(RAW DATA):
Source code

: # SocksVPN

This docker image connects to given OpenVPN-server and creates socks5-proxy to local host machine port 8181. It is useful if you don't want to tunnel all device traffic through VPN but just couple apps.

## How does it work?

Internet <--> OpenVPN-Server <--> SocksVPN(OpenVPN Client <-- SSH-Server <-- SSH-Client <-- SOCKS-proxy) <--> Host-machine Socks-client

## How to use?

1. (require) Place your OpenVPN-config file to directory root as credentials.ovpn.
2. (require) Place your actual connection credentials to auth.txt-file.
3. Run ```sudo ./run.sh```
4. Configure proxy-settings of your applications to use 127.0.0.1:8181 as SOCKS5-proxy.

==

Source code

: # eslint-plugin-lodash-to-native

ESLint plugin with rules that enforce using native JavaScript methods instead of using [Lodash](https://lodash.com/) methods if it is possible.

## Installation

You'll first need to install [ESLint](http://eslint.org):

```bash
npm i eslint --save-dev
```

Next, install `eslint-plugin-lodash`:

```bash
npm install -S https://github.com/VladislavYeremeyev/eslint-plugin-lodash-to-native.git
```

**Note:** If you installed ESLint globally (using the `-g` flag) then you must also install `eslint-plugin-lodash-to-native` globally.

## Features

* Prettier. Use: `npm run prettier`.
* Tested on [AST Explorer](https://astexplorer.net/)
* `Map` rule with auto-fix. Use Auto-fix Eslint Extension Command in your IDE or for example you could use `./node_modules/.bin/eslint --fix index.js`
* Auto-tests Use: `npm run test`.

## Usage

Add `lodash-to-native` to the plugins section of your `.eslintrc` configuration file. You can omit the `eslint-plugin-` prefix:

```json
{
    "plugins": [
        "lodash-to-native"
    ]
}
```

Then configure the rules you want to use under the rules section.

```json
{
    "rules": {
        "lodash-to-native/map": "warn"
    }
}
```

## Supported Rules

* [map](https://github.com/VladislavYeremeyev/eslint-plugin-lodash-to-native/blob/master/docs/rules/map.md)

(ABOUT THIS TASK): Above are the entries; copy out every line among them that contains the word "file".

(RESPONSE BELOW):
1. (require) Place your OpenVPN-config file to directory root as credentials.ovpn.
2. (require) Place your actual connection credentials to auth.txt-file.
Add `lodash-to-native` to the plugins section of your `.eslintrc` configuration file. You can omit the `eslint-plugin-` prefix:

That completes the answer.